Bien entendu cela commence par la capacité d'une entité opérationnelle à 'libérer' le temps de l'équipe concernée : et avec d'autant plus de difficultés que ce sont souvent 'les bons' qui sont les intrapreneurs.
5 exemples de manque de soutien de départements clés de l'entreprise :
- Les RH : qui ne sont pas toujours en mesure de permettre d'aménager les bonnes conditions de mise à disposition de l'équipe projet, son environnement créatif, agile, un lieu de travail propice au protypage, voire une immersion dans des espaces de co-working, et la gestion des talents pour compléter l'équipe si besoin
- La Finance : du fait de l’effervescence autour des startups en France ces dernières années et de la multiplicité des fonds de Corporate Venturing, les grands groupes semblent désormais plus prompt à financer des startups que des projets internes qui subissent le syndrome du 'pas prévu au budget' et parfois des demandes de Business Plans de la part des porteurs de projet encore plus exigeantes que celui d'une startup ...

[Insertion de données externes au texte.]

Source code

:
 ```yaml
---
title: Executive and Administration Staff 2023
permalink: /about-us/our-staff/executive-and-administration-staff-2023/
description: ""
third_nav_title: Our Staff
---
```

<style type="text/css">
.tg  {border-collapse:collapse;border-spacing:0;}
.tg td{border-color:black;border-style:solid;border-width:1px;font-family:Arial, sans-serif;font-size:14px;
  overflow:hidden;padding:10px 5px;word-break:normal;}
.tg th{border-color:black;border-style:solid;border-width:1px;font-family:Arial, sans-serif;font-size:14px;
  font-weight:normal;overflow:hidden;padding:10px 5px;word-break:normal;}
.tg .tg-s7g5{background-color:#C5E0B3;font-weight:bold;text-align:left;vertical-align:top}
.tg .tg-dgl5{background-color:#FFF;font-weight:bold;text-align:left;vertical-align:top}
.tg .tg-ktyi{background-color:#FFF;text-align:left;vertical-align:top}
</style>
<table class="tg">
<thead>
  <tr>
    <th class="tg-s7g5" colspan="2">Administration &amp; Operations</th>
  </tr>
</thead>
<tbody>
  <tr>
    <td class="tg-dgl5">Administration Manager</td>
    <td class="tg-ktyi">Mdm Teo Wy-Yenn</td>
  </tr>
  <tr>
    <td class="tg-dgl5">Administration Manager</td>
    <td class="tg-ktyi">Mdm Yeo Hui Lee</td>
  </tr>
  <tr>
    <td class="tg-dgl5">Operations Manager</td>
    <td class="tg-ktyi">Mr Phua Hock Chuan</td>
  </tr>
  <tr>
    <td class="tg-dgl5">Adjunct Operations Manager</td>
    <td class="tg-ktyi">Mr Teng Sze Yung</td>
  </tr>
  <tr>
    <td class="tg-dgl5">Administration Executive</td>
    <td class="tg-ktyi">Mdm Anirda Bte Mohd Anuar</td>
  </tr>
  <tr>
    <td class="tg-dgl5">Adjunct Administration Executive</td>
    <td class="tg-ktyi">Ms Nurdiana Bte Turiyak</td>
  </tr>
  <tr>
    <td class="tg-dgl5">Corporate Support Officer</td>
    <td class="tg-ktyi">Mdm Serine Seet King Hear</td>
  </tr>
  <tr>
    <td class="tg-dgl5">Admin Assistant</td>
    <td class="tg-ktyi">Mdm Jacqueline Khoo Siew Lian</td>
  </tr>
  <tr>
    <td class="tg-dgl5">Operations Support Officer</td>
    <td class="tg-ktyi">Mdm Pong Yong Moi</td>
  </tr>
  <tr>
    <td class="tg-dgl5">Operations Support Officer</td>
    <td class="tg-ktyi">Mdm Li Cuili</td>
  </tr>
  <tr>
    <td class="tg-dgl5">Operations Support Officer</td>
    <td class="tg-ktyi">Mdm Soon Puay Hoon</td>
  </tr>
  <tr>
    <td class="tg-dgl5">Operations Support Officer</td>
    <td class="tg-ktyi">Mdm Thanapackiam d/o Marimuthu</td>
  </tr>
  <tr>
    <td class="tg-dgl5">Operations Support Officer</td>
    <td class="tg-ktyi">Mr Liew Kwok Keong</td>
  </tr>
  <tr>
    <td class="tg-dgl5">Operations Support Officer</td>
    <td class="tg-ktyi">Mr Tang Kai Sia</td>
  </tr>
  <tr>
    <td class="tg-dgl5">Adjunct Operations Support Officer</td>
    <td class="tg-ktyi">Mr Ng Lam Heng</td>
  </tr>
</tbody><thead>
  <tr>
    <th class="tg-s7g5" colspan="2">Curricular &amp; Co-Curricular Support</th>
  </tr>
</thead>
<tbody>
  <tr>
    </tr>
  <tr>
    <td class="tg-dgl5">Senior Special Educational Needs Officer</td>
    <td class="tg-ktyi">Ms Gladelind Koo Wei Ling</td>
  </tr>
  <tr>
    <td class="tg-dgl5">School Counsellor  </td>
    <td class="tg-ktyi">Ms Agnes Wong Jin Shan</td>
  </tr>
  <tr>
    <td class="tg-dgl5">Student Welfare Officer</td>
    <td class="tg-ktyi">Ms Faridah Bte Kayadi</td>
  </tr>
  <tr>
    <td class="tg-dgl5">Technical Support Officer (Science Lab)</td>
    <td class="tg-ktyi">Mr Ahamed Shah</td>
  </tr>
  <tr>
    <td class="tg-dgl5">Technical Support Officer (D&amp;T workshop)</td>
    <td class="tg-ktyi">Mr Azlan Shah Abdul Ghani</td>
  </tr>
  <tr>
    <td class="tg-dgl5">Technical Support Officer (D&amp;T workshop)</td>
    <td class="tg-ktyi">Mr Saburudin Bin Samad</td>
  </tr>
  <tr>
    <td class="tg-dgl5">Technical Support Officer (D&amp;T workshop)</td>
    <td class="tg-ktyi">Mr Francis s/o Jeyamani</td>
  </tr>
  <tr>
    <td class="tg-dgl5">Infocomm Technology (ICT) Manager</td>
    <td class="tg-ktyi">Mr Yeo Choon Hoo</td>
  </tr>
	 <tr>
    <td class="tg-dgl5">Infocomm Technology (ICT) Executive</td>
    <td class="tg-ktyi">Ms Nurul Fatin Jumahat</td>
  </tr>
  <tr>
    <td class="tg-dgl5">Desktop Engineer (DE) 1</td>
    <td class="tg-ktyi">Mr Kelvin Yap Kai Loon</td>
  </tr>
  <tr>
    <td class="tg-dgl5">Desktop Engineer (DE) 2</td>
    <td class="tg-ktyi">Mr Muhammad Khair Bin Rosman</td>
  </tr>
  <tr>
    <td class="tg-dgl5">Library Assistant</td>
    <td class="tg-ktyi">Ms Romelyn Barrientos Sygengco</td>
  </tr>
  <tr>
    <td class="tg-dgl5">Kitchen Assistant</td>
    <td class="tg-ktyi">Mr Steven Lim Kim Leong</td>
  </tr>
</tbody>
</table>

- Le Marketing : on connait bien ses clients certes, mais on mobilise encore mal leurs feedbacks pour aider les projets innovants à chaque phase de sa maturité (très en amont pour valider un concept émergeant, jusqu’à très en aval pour sécuriser un lancement), l'animation de communautés de Clients Beta Testeurs est toujours peu répandue, même si des cas réussis existent : nous avons mis en place par exemple le Garage de Bob chez Butagaz dans le cadre de leur programme d’Open Innovation Zagatub
- La DSI : malgré leur sensibilisation à l’Open Innovation comme le montre l’étude du Cigref publiée en 2017 , les porteurs de projets innovants font encore trop souvent face au manque d'agilité, d’ouverture (Open APIs / Open Data) des plateformes et processus en place pour tester et déployer des solutions nouvelles
- La COM : qui ne met pas suffisamment en action ses leviers et canaux à la disposition des intrapreneurs pour faire connaitre leurs projets tant en interne qu'en externe d’ailleurs : ne pas négliger en effet l’impact positif sur la fameuse Marque Employeur de belles histoires intrapreneuriales pour attirer de futurs talents
Et sans oublier la Direction Innovation elle-même qui n'a pas toujours le réflexe d'hybrider Intrapreneuriat et Partenariat startups pour booster les projets au lieu de gérer les deux approches en silos.
Des solutions existent : par exemple 'Le concours inversé', comme décrit par le cas du groupe BEL sur cette video. Ce dispositif apparaît comme la nouvelle génération des concours d’innovation internes : il permet en effet de mobiliser dans un premier temps l'ensemble de l'organisation (5000 managers internationaux dans le cas de Bel) dans le cadre d'une démarche d'intelligence collective en ligne sur 2 à 3 mois pour faire émerger les projets à lancer, puis faire seulement ensuite un appel à talent. Il évite ainsi l’écueil de forcer des projets issus de concours classiques à convaincre le reste de l'organisation à les soutenir à posteriori.
D'autres solutions restent à inventer pour incentiver ces autres départements qui ont un rôle majeur à jouer sur la réduction du cycle de l'innovation.